Round 3: Actor revises 5
         Critic: 29 approved, 1 revise, 0 rejected
         Approval rate: 97% → DONE

Why max_rounds matters: Without a limit, the Critic-Actor loop could iterate indefinitely, with the Critic finding increasingly minor issues. Set max_rounds=3 to balance quality and cost.

Quality Benchmarks

In benchmarks, critic-actor pipelines produce measurably better tests:

Metric	Single-Agent Generation	Critic-Actor Pipeline	Improvement
Tautology rate	15-20%	2-5%	75% reduction
Mutation score	55-65%	70-80%	+15-25 points
Coverage gaps identified	0 (by definition)	3-5 per spec	N/A
Assertion density (per test)	1.5	3.2	2x
Review time (human)	30 min / 30 tests	10 min / 30 tests	3x faster

The human review time drops because the Critic has already caught the most common issues (tautologies, weak assertions, missing scenarios).

Variant: The Three-Agent Pipeline

For even higher quality, add a third agent -- the Specifications Analyst:

   +------------+       +----------+       +----------+
   | SPEC       |------→|  ACTOR   |------→|  CRITIC  |
   | ANALYST    |       | (writes  |       | (reviews |
   | (extracts  |       |  tests)  |←------|  tests)  |
   |  test      |       +----------+       +----------+
   |  scenarios)|
   +------------+

The Spec Analyst reads the specification and outputs a structured list of test scenarios before the Actor writes any code. This prevents the Actor from missing scenarios that the Critic would later identify as gaps.

class SpecAnalyst:
    def analyze(self, spec: str) -> list[TestScenario]:
        return self.llm.generate(f"""
        Analyze this specification and enumerate every testable scenario:
        {spec}

        For each scenario:
        - Category: happy_path | error | boundary | security | performance
        - Description: one sentence
        - Input: what data to use
        - Expected outcome: what should happen
        - Priority: must_have | should_have | nice_to_have
        """)

When to Use the Critic-Actor Pattern

Best for:

When test quality matters more than speed
Critical paths (authentication, payments, data integrity)
Regulated environments (healthcare, finance) where test quality is auditable
Teams new to AI test generation (the Critic catches AI failure modes)
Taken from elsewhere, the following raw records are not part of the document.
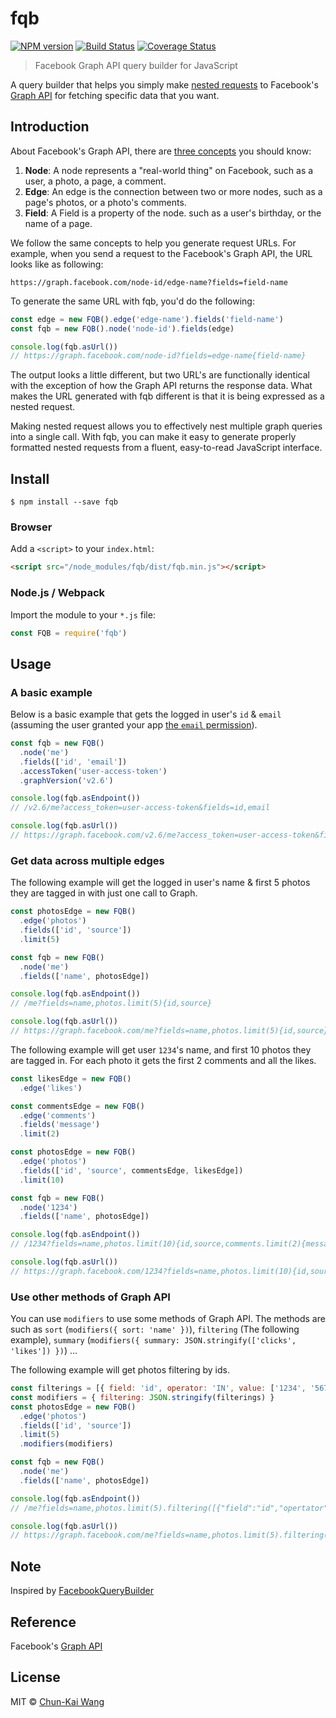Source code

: # fqb

[![NPM version][npm-image]][npm-url]
[![Build Status][travis-image]][travis-url]
[![Coverage Status][codecov-image]][codecov-url]

> Facebook Graph API query builder for JavaScript

A query builder that helps you simply make [nested requests](https://developers.facebook.com/docs/graph-api/using-graph-api#fieldexpansion) to Facebook's [Graph API](https://developers.facebook.com/docs/graph-api) for fetching specific data that you want.

## Introduction

About Facebook's Graph API, there are [three concepts](https://developers.facebook.com/docs/graph-api/quickstart#basics) you should know:

1. **Node**: A node represents a "real-world thing" on Facebook, such as a user, a photo, a page, a comment.
2. **Edge**: An edge is the connection between two or more nodes, such as a page's photos, or a photo's comments.
3. **Field**: A Field is a property of the node. such as a user's birthday, or the name of a page.

We follow the same concepts to help you generate request URLs. For example, when you send a request to the Facebook's Graph API, the URL looks like as following:

```
https://graph.facebook.com/node-id/edge-name?fields=field-name
```

To generate the same URL with fqb, you'd do the following:

```js
const edge = new FQB().edge('edge-name').fields('field-name')
const fqb = new FQB().node('node-id').fields(edge)

console.log(fqb.asUrl())
// https://graph.facebook.com/node-id?fields=edge-name{field-name}
```

The output looks a little different, but two URL's are functionally identical with the exception of how the Graph API returns the response data. What makes the URL generated with fqb different is that it is being expressed as a nested request.

Making nested request allows you to effectively nest multiple graph queries into a single call. With fqb, you can make it easy to generate properly formatted nested requests from a fluent, easy-to-read JavaScript interface.

## Install

```shell
$ npm install --save fqb
```

### Browser

Add a `<script>` to your `index.html`:

```html
<script src="/node_modules/fqb/dist/fqb.min.js"></script>
```

### Node.js / Webpack

Import the module to your `*.js` file:

```js
const FQB = require('fqb')
```

## Usage

### A basic example

Below is a basic example that gets the logged in user's `id` & `email` (assuming the user granted your app [the `email` permission](https://developers.facebook.com/docs/facebook-login/permissions#reference-email)).

```js
const fqb = new FQB()
  .node('me')
  .fields(['id', 'email'])
  .accessToken('user-access-token')
  .graphVersion('v2.6')

console.log(fqb.asEndpoint())
// /v2.6/me?access_token=user-access-token&fields=id,email

console.log(fqb.asUrl())
// https://graph.facebook.com/v2.6/me?access_token=user-access-token&fields=id,email
```

### Get data across multiple edges

The following example will get the logged in user's name & first 5 photos they are tagged in with just one call to Graph.

```js
const photosEdge = new FQB()
  .edge('photos')
  .fields(['id', 'source'])
  .limit(5)

const fqb = new FQB()
  .node('me')
  .fields(['name', photosEdge])

console.log(fqb.asEndpoint())
// /me?fields=name,photos.limit(5){id,source}

console.log(fqb.asUrl())
// https://graph.facebook.com/me?fields=name,photos.limit(5){id,source}
```

The following example will get user `1234`'s name, and first 10 photos they are tagged in. For each photo it gets the first 2 comments and all the likes.

```js
const likesEdge = new FQB()
  .edge('likes')

const commentsEdge = new FQB()
  .edge('comments')
  .fields('message')
  .limit(2)

const photosEdge = new FQB()
  .edge('photos')
  .fields(['id', 'source', commentsEdge, likesEdge])
  .limit(10)

const fqb = new FQB()
  .node('1234')
  .fields(['name', photosEdge])

console.log(fqb.asEndpoint())
// /1234?fields=name,photos.limit(10){id,source,comments.limit(2){message},likes}

console.log(fqb.asUrl())
// https://graph.facebook.com/1234?fields=name,photos.limit(10){id,source,comments.limit(2){message},likes}
```

### Use other methods of Graph API

You can use `modifiers` to use some methods of Graph API. The methods are such as `sort` (`modifiers({ sort: 'name' })`), `filtering` (The following example), `summary` (`modifiers({ summary: JSON.stringify(['clicks', 'likes']) })`) ...

The following example will get photos filtering by ids.

```js
const filterings = [{ field: 'id', operator: 'IN', value: ['1234', '5678'] }]
const modifiers = { filtering: JSON.stringify(filterings) }
const photosEdge = new FQB()
  .edge('photos')
  .fields(['id', 'source'])
  .limit(5)
  .modifiers(modifiers)

const fqb = new FQB()
  .node('me')
  .fields(['name', photosEdge])

console.log(fqb.asEndpoint())
// /me?fields=name,photos.limit(5).filtering([{"field":"id","opertator":"IN","value":["1234","5678"]}]){id,source}

console.log(fqb.asUrl())
// https://graph.facebook.com/me?fields=name,photos.limit(5).filtering([{"field":"id","opertator":"IN","value":["1234","5678"]}]){id,source}
```

## Note

Inspired by [FacebookQueryBuilder](https://github.com/SammyK/FacebookQueryBuilder)

## Reference

Facebook's [Graph API](https://developers.facebook.com/docs/graph-api)

## License

MIT © [Chun-Kai Wang](https://github.com/chunkai1312)

[npm-image]: https://img.shields.io/npm/v/fqb.svg
[npm-url]: https://npmjs.org/package/fqb
[travis-image]: https://img.shields.io/travis/chunkai1312/fqb.svg
[travis-url]: https://travis-ci.org/chunkai1312/fqb
[codecov-image]: https://img.shields.io/codecov/c/github/chunkai1312/fqb.svg
[codecov-url]: https://codecov.io/gh/chunkai1312/fqb
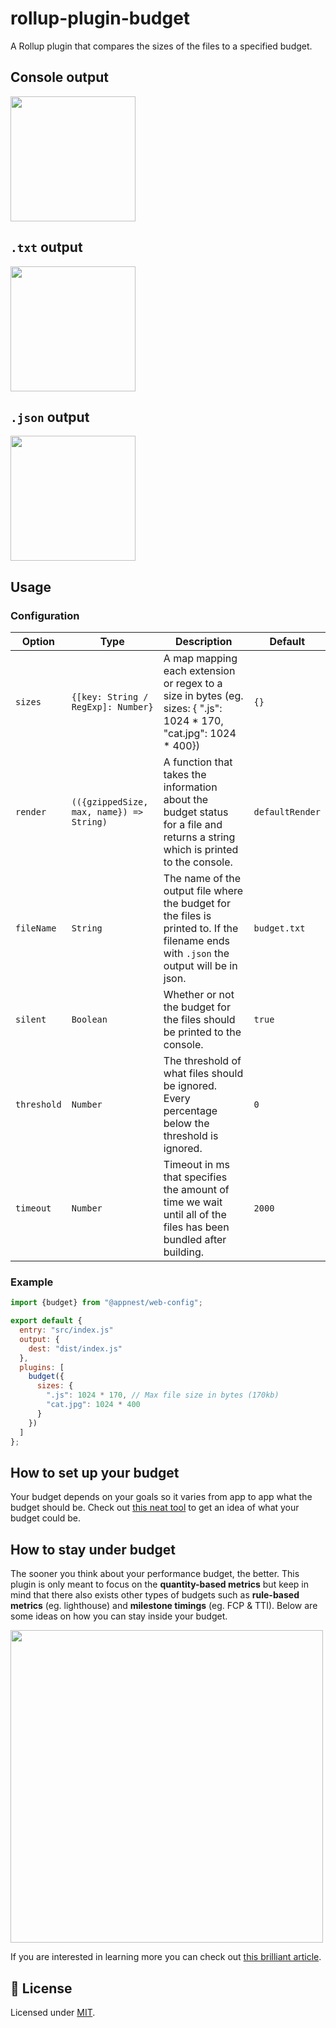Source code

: # rollup-plugin-budget

A Rollup plugin that compares the sizes of the files to a specified budget.

## Console output
<img src="https://raw.githubusercontent.com/andreasbm/web-config/master/src/lib/rollup-plugins/budget/example-console.png" width="200">

## `.txt` output
<img src="https://raw.githubusercontent.com/andreasbm/web-config/master/src/lib/rollup-plugins/budget/example-txt.png" width="200">

## `.json` output
<img src="https://raw.githubusercontent.com/andreasbm/web-config/master/src/lib/rollup-plugins/budget/example-json.png" width="200">

## Usage

### Configuration

Option   |   Type        |    Description     |    Default
---------| --------------| ------------------ | ---------------------------------
`sizes` | `{[key: String / RegExp]: Number}` | A map mapping each extension or regex to a size in bytes (eg. sizes: { ".js": 1024 * 170, "cat.jpg": 1024 * 400}) | `{}`
`render` | `(({gzippedSize, max, name}) => String)` | A function that takes the information about the budget status for a file and returns a string which is printed to the console. | `defaultRender`
`fileName` | `String` | The name of the output file where the budget for the files is printed to. If the filename ends with `.json` the output will be in json. | `budget.txt`
`silent` | `Boolean` | Whether or not the budget for the files should be printed to the console. | `true`
`threshold` | `Number` | The threshold of what files should be ignored. Every percentage below the threshold is ignored. | `0`
`timeout` | `Number` | Timeout in ms that specifies the amount of time we wait until all of the files has been bundled after building. | `2000`

### Example

```js
import {budget} from "@appnest/web-config";

export default {
  entry: "src/index.js"
  output: {
    dest: "dist/index.js"
  },
  plugins: [
    budget({
      sizes: {
        ".js": 1024 * 170, // Max file size in bytes (170kb)
        "cat.jpg": 1024 * 400
      }
    })
  ]
};
```

## How to set up your budget

Your budget depends on your goals so it varies from app to app what the budget should be. Check out [this neat tool](http://www.performancebudget.io/) to get an idea of what your budget could be.

## How to stay under budget

The sooner you think about your performance budget, the better. This plugin is only meant to focus on the **quantity-based metrics** but keep in mind that there also exists other types of budgets such as **rule-based metrics** (eg. lighthouse) and **milestone timings** (eg. FCP & TTI). Below are some ideas on how you can stay inside your budget.

<img src="https://raw.githubusercontent.com/andreasbm/web-config/master/src/lib/rollup-plugins/budget/guide.png" width="500">

If you are interested in learning more you can check out [this brilliant article](https://web.dev/fast/performance-budgets-101).

## 🎉 License

Licensed under [MIT](https://opensource.org/licenses/MIT).
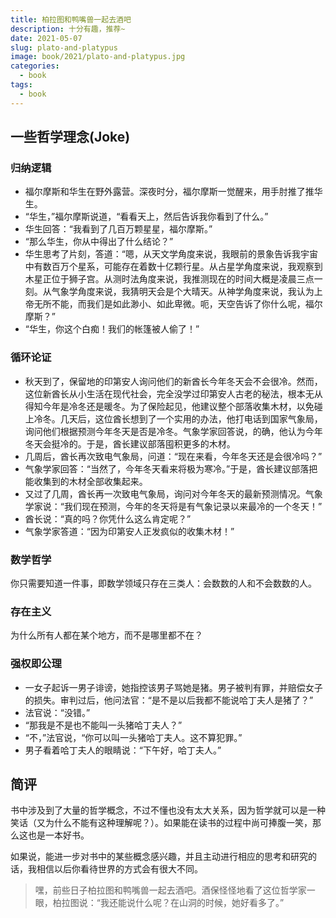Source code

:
 ```yaml
---
title: 柏拉图和鸭嘴兽一起去酒吧
description: 十分有趣，推荐~
date: 2021-05-07
slug: plato-and-platypus
image: book/2021/plato-and-platypus.jpg
categories:
  - book
tags:
  - book
---
```


## 一些哲学理念(Joke)

### 归纳逻辑

- 福尔摩斯和华生在野外露营。深夜时分，福尔摩斯一觉醒来，用手肘推了推华生。
- “华生，”福尔摩斯说道，“看看天上，然后告诉我你看到了什么。”
- 华生回答：“我看到了几百万颗星星，福尔摩斯。”
- “那么华生，你从中得出了什么结论？”
- 华生思考了片刻，答道：“嗯，从天文学角度来说，我眼前的景象告诉我宇宙中有数百万个星系，可能存在着数十亿颗行星。从占星学角度来说，我观察到木星正位于狮子宫。从测时法角度来说，我推测现在的时间大概是凌晨三点一刻。从气象学角度来说，我猜明天会是个大晴天。从神学角度来说，我认为上帝无所不能，而我们是如此渺小、如此卑微。呃，天空告诉了你什么呢，福尔摩斯？”
- “华生，你这个白痴！我们的帐篷被人偷了！”

### 循环论证

- 秋天到了，保留地的印第安人询问他们的新酋长今年冬天会不会很冷。然而，这位新酋长从小生活在现代社会，完全没学过印第安人古老的秘法，根本无从得知今年是冷冬还是暖冬。为了保险起见，他建议整个部落收集木材，以免碰上冷冬。几天后，这位酋长想到了一个实用的办法，他打电话到国家气象局，询问他们根据预测今年冬天是否是冷冬。气象学家回答说，的确，他认为今年冬天会挺冷的。于是，酋长建议部落囤积更多的木材。
- 几周后，酋长再次致电气象局，问道：“现在来看，今年冬天还是会很冷吗？”
- 气象学家回答：“当然了，今年冬天看来将极为寒冷。”于是，酋长建议部落把能收集到的木材全部收集起来。
- 又过了几周，酋长再一次致电气象局，询问对今年冬天的最新预测情况。气象学家说：“我们现在预测，今年的冬天将是有气象记录以来最冷的一个冬天！”
- 酋长说：“真的吗？你凭什么这么肯定呢？”
- 气象学家答道：“因为印第安人正发疯似的收集木材！”

### 数学哲学

你只需要知道一件事，即数学领域只存在三类人：会数数的人和不会数数的人。

### 存在主义

为什么所有人都在某个地方，而不是哪里都不在？

### 强权即公理

- 一女子起诉一男子诽谤，她指控该男子骂她是猪。男子被判有罪，并赔偿女子的损失。审判过后，他问法官：“是不是以后我都不能说哈丁夫人是猪了？”
- 法官说：“没错。”
- “那我是不是也不能叫一头猪哈丁夫人？”
- “不，”法官说，“你可以叫一头猪哈丁夫人。这不算犯罪。”
- 男子看着哈丁夫人的眼睛说：“下午好，哈丁夫人。”

## 简评

书中涉及到了大量的哲学概念，不过不懂也没有太大关系，因为哲学就可以是一种笑话（又为什么不能有这种理解呢？）。如果能在读书的过程中尚可捧腹一笑，那么这也是一本好书。

如果说，能进一步对书中的某些概念感兴趣，并且主动进行相应的思考和研究的话，我相信以后你看待世界的方式会有很大不同。

> 嘿，前些日子柏拉图和鸭嘴兽一起去酒吧。酒保怪怪地看了这位哲学家一眼，柏拉图说：“我还能说什么呢？在山洞的时候，她好看多了。”
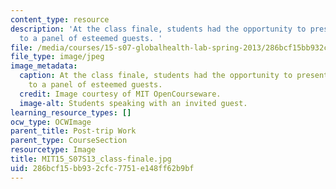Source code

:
 ```yaml
---
content_type: resource
description: 'At the class finale, students had the opportunity to present their projects
  to a panel of esteemed guests. '
file: /media/courses/15-s07-globalhealth-lab-spring-2013/286bcf15bb932cfc7751e148ff62b9bf_MIT15_S07S13_class-finale.jpg
file_type: image/jpeg
image_metadata:
  caption: At the class finale, students had the opportunity to present their projects
    to a panel of esteemed guests.
  credit: Image courtesy of MIT OpenCourseware.
  image-alt: Students speaking with an invited guest.
learning_resource_types: []
ocw_type: OCWImage
parent_title: Post-trip Work
parent_type: CourseSection
resourcetype: Image
title: MIT15_S07S13_class-finale.jpg
uid: 286bcf15-bb93-2cfc-7751-e148ff62b9bf
---
```


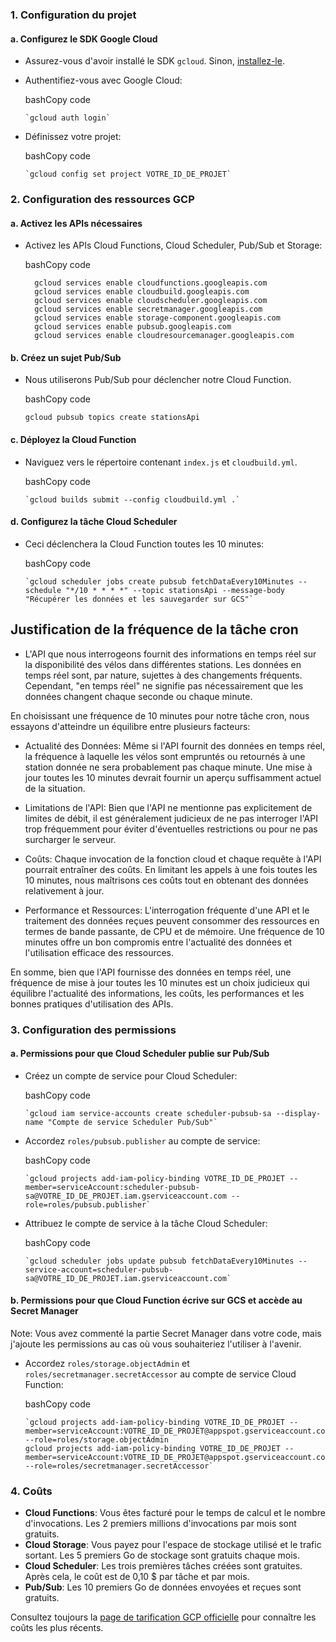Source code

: ### 1. **Configuration du projet**

#### **a. Configurez le SDK Google Cloud**

- Assurez-vous d'avoir installé le SDK `gcloud`. Sinon, [installez-le](https://cloud.google.com/sdk/docs/quickstarts).
- Authentifiez-vous avec Google Cloud:

  bashCopy code

  ```
  `gcloud auth login`
  ```

- Définissez votre projet:

  bashCopy code

  ```
  `gcloud config set project VOTRE_ID_DE_PROJET`
  ```

### 2. **Configuration des ressources GCP**

#### **a. Activez les APIs nécessaires**

- Activez les APIs Cloud Functions, Cloud Scheduler, Pub/Sub et Storage:

  bashCopy code

  ```
    gcloud services enable cloudfunctions.googleapis.com
    gcloud services enable cloudbuild.googleapis.com
    gcloud services enable cloudscheduler.googleapis.com
    gcloud services enable secretmanager.googleapis.com
    gcloud services enable storage-component.googleapis.com
    gcloud services enable pubsub.googleapis.com
    gcloud services enable cloudresourcemanager.googleapis.com
  ```

#### **b. Créez un sujet Pub/Sub**

- Nous utiliserons Pub/Sub pour déclencher notre Cloud Function.

  bashCopy code

  ```
  gcloud pubsub topics create stationsApi
  ```

#### **c. Déployez la Cloud Function**

- Naviguez vers le répertoire contenant `index.js` et `cloudbuild.yml`.

  bashCopy code

  ```
  `gcloud builds submit --config cloudbuild.yml .`
  ```

#### **d. Configurez la tâche Cloud Scheduler**

- Ceci déclenchera la Cloud Function toutes les 10 minutes:

  bashCopy code

  ```
  `gcloud scheduler jobs create pubsub fetchDataEvery10Minutes --schedule "*/10 * * * *" --topic stationsApi --message-body "Récupérer les données et les sauvegarder sur GCS"`
  ```

 ## Justification de la fréquence de la tâche cron
- L'API que nous interrogeons fournit des informations en temps réel sur la disponibilité des vélos dans différentes stations. Les données en temps réel sont, par nature, sujettes à des changements fréquents. Cependant, "en temps réel" ne signifie pas nécessairement que les données changent chaque seconde ou chaque minute.

En choisissant une fréquence de 10 minutes pour notre tâche cron, nous essayons d'atteindre un équilibre entre plusieurs facteurs:

- Actualité des Données: Même si l'API fournit des données en temps réel, la fréquence à laquelle les vélos sont empruntés ou retournés à une station donnée ne sera probablement pas chaque minute. Une mise à jour toutes les 10 minutes devrait fournir un aperçu suffisamment actuel de la situation.

- Limitations de l'API: Bien que l'API ne mentionne pas explicitement de limites de débit, il est généralement judicieux de ne pas interroger l'API trop fréquemment pour éviter d'éventuelles restrictions ou pour ne pas surcharger le serveur.

- Coûts: Chaque invocation de la fonction cloud et chaque requête à l'API pourrait entraîner des coûts. En limitant les appels à une fois toutes les 10 minutes, nous maîtrisons ces coûts tout en obtenant des données relativement à jour.

- Performance et Ressources: L'interrogation fréquente d'une API et le traitement des données reçues peuvent consommer des ressources en termes de bande passante, de CPU et de mémoire. Une fréquence de 10 minutes offre un bon compromis entre l'actualité des données et l'utilisation efficace des ressources.

En somme, bien que l'API fournisse des données en temps réel, une fréquence de mise à jour toutes les 10 minutes est un choix judicieux qui équilibre l'actualité des informations, les coûts, les performances et les bonnes pratiques d'utilisation des APIs. 

### 3. **Configuration des permissions**

#### **a. Permissions pour que Cloud Scheduler publie sur Pub/Sub**

- Créez un compte de service pour Cloud Scheduler:

  bashCopy code

  ```
  `gcloud iam service-accounts create scheduler-pubsub-sa --display-name "Compte de service Scheduler Pub/Sub"`
  ```

- Accordez `roles/pubsub.publisher` au compte de service:

  bashCopy code

  ```
  `gcloud projects add-iam-policy-binding VOTRE_ID_DE_PROJET --member=serviceAccount:scheduler-pubsub-sa@VOTRE_ID_DE_PROJET.iam.gserviceaccount.com --role=roles/pubsub.publisher`
  ```

- Attribuez le compte de service à la tâche Cloud Scheduler:

  bashCopy code

  ```
  `gcloud scheduler jobs update pubsub fetchDataEvery10Minutes --service-account=scheduler-pubsub-sa@VOTRE_ID_DE_PROJET.iam.gserviceaccount.com`
  ```

#### **b. Permissions pour que Cloud Function écrive sur GCS et accède au Secret Manager**

Note: Vous avez commenté la partie Secret Manager dans votre code, mais j'ajoute les permissions au cas où vous souhaiteriez l'utiliser à l'avenir.

- Accordez `roles/storage.objectAdmin` et `roles/secretmanager.secretAccessor` au compte de service Cloud Function:

  bashCopy code

  ```
  `gcloud projects add-iam-policy-binding VOTRE_ID_DE_PROJET --member=serviceAccount:VOTRE_ID_DE_PROJET@appspot.gserviceaccount.com --role=roles/storage.objectAdmin
  gcloud projects add-iam-policy-binding VOTRE_ID_DE_PROJET --member=serviceAccount:VOTRE_ID_DE_PROJET@appspot.gserviceaccount.com --role=roles/secretmanager.secretAccessor`
  ```

### 4. **Coûts**

- **Cloud Functions**: Vous êtes facturé pour le temps de calcul et le nombre d'invocations. Les 2 premiers millions d'invocations par mois sont gratuits.
- **Cloud Storage**: Vous payez pour l'espace de stockage utilisé et le trafic sortant. Les 5 premiers Go de stockage sont gratuits chaque mois.
- **Cloud Scheduler**: Les trois premières tâches créées sont gratuites. Après cela, le coût est de 0,10 $ par tâche et par mois.
- **Pub/Sub**: Les 10 premiers Go de données envoyées et reçues sont gratuits.

Consultez toujours la [page de tarification GCP officielle](https://cloud.google.com/pricing) pour connaître les coûts les plus récents.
Trade-off: 2-3x more expensive than single-agent generation (multiple LLM calls per round). But the quality improvement often saves more time in human review than it costs in tokens.

Key Takeaway

The Critic-Actor pattern produces the highest-quality AI-generated tests by separating generation from evaluation. The Critic catches tautologies, weak assertions, and coverage gaps that single agents miss. In benchmarks, this pattern achieves 15-25% higher mutation scores than single-pass generation, making it the gold standard for quality-critical test suites.